Fine Tuning a Model#

Introduction#

This page outlines the steps to fine-tune an existing pre-trained model with T5X on common downstream tasks defined with SeqIO. This is one of the simplest and most common use cases of T5X. If you’re new to T5X, this tutorial is the recommended starting point.

Overview#

Fine-tuning a model with T5X consists of the following steps:

  1. Choose the pre-trained model to fine-tune.

  2. Choose the SeqIO Task/Mixture to fine-tune the model on.

  3. Write a Gin file that configures the pre-trained model, SeqIO Task/Mixture and other details of your fine-tuning run.

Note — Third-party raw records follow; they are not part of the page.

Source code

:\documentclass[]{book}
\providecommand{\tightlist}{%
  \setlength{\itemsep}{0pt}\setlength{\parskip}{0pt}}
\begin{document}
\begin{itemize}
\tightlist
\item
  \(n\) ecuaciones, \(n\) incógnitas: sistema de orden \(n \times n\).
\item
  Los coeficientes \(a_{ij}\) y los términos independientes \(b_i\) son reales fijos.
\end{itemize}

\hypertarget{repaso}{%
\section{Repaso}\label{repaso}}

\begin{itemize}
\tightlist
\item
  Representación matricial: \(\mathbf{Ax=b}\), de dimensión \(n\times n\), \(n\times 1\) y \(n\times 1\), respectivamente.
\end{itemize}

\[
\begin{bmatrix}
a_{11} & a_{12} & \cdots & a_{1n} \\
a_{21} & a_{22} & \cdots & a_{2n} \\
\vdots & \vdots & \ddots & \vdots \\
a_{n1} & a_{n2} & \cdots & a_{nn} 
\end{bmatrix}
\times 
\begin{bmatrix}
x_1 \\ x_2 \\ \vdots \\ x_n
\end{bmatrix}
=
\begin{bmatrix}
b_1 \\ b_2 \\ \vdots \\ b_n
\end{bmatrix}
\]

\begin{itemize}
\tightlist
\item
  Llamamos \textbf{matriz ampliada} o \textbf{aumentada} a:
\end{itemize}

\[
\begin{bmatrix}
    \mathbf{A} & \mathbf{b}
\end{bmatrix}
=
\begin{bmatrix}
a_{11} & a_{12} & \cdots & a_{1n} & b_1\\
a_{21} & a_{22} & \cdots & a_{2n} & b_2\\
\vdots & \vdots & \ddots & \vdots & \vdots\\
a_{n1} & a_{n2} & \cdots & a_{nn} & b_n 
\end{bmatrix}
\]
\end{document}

  4. Launch your experiment locally or on XManager.

  5. Monitor your experiment and parse metrics.

These steps are explained in detail in the following sections. An example run that fine-tunes a T5-small checkpoint on WMT14 English to German translation benchmark is also showcased.

Step 1: Choose a pre-trained model#

To use a pre-trained model, you need a Gin config file that defines the model params, and the model checkpoint to load from. For your convenience, TensorFlow checkpoints and Gin configs for common T5 pre-trained models have been made available for use in T5X. A list of all the available pre-trained models (with model checkpoints and Gin config files) are available in the Models documentation.

For the example run, you will use the T5 1.1 Small model. The Gin file for this model is located at /t5x/examples/t5/t5_1_1/small.gin, and the checkpoint is located at gs://t5-data/pretrained_models/t5x/t5_1_1_small.

Step 2: Choose a SeqIO Task/Mixture#

A SeqIO Task encapsulates the data source, the preprocessing logic to be performed on the data before querying the model, the postprocessing logic to be performed on model outputs, and the metrics to be computed given the postprocessed outputs and targets. A SeqIO Mixture denotes a collection of Tasks and enables fine-tuning a model on multiple Tasks simultaneously.

Standard Tasks#

Many common datasets and benchmarks, e.g. GLUE, SuperGLUE, WMT, SQUAD, CNN/Daily Mail, etc. have been implemented as SeqIO Tasks/Mixtures and can be used directly. These Tasks/Mixtures are defined in third_party/py/t5/data/tasks.py and third_party/py/t5/data/mixtures.py.

For the example run, you will fine-tune the model on the WMT14 English to German translation benchmark, which has been implemented as the wmt_t2t_ende_v003 Task.

Custom Tasks#

It is also possible to define your own custom task. See the SeqIO documentation for how to do this. As a note, Tasks defined using the old T5 codebase may also be used by T5X. If using a custom Task, you will need to follow the instructions in the Advanced Topics section at the end of this tutorial to make sure the module containing your task is included.

When defining a custom task, you have the option to cache it on disk before fine-tuning. The instructions for this are here. Caching may improve performance for tasks with expensive pre-processing. By default, T5X expects tasks to be cached. To finetune on a task that has not been cached, set --gin.USE_CACHED_TASKS=False.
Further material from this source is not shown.